The output that PROC PRINT generates shows the resulting scores data set. The delimiter (comma) is stored as part of the value of TEAM, whereas the quotation marks are not.

The scores Data Set

The scores Data Set

Example 2: Handling Missing Values and Short Records with List Input

This example shows how to prevent missing values from causing problems when you read the data with list input. Some data lines in this example contain fewer than five temperature values.
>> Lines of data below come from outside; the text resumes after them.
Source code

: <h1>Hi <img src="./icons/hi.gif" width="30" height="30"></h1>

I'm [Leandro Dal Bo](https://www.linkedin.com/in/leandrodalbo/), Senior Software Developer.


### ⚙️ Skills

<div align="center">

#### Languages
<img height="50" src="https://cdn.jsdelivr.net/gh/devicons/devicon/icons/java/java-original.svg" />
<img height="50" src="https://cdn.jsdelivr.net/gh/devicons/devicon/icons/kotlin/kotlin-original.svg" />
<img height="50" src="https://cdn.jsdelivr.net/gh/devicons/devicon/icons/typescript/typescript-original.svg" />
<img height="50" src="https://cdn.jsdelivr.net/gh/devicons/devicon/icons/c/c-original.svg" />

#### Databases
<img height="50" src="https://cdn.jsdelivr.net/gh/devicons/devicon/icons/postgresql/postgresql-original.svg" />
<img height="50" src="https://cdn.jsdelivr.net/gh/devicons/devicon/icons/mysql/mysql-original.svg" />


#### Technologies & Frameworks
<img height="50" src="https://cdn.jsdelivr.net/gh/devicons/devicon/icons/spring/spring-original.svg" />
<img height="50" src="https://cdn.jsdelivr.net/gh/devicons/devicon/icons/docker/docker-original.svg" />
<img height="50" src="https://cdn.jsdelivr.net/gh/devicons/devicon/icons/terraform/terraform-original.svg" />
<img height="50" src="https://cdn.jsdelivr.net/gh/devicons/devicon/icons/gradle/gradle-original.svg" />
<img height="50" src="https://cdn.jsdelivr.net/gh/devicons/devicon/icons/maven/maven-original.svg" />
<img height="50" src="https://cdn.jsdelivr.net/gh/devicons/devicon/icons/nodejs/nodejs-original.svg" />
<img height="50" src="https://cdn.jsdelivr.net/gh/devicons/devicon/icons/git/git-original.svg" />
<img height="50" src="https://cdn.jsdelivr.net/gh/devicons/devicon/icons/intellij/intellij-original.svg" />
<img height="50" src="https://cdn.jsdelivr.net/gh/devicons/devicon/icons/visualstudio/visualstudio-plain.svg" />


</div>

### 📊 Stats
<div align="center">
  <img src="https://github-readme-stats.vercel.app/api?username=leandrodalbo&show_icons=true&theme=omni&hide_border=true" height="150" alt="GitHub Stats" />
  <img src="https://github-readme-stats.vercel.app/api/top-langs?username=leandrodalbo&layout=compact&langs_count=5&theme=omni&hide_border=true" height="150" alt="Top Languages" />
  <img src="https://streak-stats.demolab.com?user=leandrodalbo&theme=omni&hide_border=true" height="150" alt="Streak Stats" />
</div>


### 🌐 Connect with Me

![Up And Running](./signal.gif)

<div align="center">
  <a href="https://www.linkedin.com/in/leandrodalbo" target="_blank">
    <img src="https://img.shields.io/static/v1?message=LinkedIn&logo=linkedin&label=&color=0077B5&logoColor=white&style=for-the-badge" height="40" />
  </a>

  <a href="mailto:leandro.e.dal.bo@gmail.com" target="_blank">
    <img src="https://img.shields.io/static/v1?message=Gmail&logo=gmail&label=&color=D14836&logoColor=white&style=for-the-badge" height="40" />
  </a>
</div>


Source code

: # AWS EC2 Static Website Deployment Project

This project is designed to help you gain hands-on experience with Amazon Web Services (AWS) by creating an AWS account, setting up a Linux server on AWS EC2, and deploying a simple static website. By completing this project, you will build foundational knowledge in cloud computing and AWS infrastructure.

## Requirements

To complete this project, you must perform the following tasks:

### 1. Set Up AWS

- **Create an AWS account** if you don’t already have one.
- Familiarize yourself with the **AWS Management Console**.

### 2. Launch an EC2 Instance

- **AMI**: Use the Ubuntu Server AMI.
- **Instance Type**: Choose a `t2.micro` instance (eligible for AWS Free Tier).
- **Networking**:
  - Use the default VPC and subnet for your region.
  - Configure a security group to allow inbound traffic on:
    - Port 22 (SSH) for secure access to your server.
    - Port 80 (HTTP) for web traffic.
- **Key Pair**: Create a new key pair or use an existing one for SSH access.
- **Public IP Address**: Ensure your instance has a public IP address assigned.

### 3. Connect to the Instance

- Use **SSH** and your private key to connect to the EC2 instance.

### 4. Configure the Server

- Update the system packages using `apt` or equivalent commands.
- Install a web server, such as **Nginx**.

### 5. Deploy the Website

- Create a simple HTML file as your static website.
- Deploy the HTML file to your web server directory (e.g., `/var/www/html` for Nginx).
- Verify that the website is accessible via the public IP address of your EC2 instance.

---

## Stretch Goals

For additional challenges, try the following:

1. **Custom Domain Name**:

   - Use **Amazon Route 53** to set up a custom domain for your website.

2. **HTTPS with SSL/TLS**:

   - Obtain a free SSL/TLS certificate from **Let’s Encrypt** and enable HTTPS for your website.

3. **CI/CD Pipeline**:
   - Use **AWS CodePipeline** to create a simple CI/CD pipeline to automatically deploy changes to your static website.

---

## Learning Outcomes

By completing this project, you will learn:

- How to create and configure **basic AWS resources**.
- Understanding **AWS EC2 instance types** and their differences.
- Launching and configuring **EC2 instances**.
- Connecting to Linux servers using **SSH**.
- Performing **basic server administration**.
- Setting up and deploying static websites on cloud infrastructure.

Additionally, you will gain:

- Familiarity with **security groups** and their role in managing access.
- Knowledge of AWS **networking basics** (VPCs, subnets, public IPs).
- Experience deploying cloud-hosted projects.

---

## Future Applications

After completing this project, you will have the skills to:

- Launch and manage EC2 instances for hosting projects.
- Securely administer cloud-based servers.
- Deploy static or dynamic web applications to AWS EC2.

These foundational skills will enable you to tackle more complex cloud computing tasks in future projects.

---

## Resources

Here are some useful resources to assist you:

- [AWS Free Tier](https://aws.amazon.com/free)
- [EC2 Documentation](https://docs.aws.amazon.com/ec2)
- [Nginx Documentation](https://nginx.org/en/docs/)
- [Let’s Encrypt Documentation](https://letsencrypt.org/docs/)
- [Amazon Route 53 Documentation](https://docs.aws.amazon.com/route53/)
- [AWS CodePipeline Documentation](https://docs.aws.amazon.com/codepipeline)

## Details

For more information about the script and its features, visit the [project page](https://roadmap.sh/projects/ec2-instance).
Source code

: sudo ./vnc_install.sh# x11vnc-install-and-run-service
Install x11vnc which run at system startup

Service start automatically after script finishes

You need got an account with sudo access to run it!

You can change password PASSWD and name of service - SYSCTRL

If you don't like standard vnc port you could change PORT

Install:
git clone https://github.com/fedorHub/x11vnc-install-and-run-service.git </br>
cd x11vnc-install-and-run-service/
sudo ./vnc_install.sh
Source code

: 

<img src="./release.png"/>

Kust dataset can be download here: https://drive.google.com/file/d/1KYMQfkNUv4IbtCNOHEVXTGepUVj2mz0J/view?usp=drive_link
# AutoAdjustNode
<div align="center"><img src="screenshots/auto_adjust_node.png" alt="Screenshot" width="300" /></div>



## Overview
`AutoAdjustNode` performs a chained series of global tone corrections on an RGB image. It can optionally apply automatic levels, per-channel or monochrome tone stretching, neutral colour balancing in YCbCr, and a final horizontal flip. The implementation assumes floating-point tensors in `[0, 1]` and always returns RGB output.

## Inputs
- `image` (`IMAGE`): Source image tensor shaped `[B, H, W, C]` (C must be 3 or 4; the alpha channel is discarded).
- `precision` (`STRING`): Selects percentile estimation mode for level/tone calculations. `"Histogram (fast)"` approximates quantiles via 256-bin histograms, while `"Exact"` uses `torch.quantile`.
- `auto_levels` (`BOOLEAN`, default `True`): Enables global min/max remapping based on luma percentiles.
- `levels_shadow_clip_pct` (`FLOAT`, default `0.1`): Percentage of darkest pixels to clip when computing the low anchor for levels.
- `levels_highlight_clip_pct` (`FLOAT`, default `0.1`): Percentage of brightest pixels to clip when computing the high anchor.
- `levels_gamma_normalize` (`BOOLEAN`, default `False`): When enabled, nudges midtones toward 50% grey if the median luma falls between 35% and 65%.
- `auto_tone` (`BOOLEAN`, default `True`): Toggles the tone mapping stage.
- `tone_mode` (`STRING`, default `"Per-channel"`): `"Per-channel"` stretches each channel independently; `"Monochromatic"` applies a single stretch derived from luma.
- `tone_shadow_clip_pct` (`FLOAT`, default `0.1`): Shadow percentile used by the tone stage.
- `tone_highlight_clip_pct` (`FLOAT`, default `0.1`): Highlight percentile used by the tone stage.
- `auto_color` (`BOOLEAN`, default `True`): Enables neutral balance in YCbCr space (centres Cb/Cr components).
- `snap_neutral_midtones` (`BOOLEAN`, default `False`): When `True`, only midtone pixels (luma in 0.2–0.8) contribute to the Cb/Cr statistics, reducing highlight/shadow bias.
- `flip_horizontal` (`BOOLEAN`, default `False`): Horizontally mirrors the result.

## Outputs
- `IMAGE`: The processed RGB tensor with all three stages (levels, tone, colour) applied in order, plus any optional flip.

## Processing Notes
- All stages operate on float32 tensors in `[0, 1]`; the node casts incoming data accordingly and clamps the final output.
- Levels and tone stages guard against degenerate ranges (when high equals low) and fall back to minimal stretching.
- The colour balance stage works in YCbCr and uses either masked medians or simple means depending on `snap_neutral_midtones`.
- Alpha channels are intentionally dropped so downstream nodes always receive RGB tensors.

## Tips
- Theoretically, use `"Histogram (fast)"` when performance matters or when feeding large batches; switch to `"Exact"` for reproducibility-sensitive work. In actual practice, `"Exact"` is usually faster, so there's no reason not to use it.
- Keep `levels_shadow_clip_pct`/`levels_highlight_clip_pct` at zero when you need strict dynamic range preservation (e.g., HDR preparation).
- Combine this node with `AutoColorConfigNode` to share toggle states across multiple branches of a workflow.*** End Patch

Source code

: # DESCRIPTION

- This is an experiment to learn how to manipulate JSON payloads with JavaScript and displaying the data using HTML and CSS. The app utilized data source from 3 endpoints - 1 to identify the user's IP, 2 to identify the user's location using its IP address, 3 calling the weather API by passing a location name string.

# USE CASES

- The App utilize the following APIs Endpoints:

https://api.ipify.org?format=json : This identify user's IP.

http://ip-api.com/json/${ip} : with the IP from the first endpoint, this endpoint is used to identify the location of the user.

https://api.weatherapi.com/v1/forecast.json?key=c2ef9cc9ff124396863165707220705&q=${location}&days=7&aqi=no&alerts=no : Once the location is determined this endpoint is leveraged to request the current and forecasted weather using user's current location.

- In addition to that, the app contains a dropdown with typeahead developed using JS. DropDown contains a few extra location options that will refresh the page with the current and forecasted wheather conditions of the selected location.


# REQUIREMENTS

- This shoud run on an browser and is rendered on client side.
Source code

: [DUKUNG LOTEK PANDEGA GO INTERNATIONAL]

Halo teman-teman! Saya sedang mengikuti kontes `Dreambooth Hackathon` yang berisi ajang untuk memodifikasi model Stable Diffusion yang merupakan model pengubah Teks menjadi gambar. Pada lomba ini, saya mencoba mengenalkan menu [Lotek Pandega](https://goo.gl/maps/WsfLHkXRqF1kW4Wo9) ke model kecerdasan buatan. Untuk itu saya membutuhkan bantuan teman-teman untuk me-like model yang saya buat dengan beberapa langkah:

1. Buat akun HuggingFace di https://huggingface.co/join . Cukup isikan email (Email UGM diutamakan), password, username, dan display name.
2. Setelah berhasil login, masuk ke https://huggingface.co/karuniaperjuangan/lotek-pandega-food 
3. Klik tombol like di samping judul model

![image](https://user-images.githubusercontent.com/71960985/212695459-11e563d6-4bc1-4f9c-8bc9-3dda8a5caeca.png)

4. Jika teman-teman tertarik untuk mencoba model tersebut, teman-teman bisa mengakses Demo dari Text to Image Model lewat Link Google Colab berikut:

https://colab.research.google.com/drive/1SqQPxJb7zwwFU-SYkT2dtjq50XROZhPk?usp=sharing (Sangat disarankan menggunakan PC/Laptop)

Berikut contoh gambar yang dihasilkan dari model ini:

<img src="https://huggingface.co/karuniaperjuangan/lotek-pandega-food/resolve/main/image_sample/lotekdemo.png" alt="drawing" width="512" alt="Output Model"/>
Use the MISSOVER option so that these values are set to missing.

data weather;
   infile datalines missover;
   input temp1-temp5;
   datalines;
97.9 98.1 98.3
98.6 99.2 99.1 98.5 97.5
96.2 97.3 98.3 97.6 96.5
;

SAS reads the three values on the first data line as the values of temp1, temp2, and temp3. The MISSOVER option causes SAS to set the values of temp4 and temp5 to missing for the first observation because no values for those variables are in the current input data record.

When you omit the MISSOVER option or use FLOWOVER, SAS moves the input pointer to line 2 and reads values for temp4 and temp5. The next time the DATA step executes, SAS reads a new line which, in this case, is line 3. This message appears in the SAS log:

NOTE: SAS went to a new line when INPUT statement
      reached past the end of a line.

You can also use the STOPOVER option in the INFILE statement. Using the STOPOVER option causes the DATA step to halt execution when an INPUT statement does not find enough values in a record of raw data.

 infile datalines stopover;

Because SAS does not find a temp4 value in the first data record, it sets _ERROR_ to 1, stops building the data set, and prints data line 1.

Example 3: Scanning Variable-Length Records for a Specific Character String

This example shows how to use TRUNCOVER in combination with SCANOVER to pull phone numbers from a phone book. The phone number is always preceded by the word “phone:”. Because the phone numbers include international numbers, the maximum length is 32 characters.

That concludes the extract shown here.